Go through the entries below from the first line and output each one exactly, up to and including the line with "The approach to moral uncertainty sketched above lessens".

(Source records)
== Segment start ==

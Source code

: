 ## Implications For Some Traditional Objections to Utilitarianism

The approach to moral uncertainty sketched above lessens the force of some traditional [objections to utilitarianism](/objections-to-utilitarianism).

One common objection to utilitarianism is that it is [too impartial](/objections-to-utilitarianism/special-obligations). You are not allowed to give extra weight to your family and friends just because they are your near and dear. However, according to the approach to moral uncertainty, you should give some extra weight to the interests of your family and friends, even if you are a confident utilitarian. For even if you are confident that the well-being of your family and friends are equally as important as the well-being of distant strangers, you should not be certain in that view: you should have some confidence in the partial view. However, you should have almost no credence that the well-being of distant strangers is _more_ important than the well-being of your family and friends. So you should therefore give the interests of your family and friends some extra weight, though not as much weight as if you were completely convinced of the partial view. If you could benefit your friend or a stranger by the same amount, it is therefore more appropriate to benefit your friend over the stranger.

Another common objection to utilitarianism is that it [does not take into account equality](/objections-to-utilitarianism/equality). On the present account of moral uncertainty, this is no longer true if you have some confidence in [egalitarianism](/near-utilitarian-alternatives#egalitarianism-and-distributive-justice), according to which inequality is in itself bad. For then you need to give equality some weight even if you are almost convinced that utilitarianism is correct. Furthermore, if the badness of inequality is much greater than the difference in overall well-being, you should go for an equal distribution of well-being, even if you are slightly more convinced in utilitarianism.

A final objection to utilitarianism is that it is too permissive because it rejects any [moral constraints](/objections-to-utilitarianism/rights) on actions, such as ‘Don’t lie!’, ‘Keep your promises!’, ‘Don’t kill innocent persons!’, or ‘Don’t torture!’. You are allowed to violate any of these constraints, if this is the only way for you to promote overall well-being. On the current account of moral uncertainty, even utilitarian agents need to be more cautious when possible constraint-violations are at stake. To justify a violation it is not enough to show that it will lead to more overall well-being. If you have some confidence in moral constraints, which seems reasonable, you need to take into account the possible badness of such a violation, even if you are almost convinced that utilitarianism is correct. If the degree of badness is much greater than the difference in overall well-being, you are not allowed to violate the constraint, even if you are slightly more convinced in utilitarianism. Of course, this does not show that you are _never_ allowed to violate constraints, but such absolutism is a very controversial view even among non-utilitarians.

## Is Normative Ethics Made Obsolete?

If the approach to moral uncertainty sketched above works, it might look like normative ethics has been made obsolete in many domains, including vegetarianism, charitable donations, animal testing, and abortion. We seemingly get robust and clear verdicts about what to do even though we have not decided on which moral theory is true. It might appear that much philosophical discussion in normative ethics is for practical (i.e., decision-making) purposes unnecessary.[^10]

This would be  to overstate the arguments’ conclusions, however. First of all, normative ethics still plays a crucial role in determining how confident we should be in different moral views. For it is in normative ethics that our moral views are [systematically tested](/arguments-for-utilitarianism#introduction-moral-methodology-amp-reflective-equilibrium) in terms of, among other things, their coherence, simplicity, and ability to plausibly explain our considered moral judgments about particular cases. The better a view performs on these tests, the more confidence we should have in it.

== Segment end ==

ANSWER FOR THIS EXERCISE.
Source code

: ## Implications For Some Traditional Objections to Utilitarianism

The approach to moral uncertainty sketched above lessens the force of some traditional [objections to utilitarianism](/objections-to-utilitarianism).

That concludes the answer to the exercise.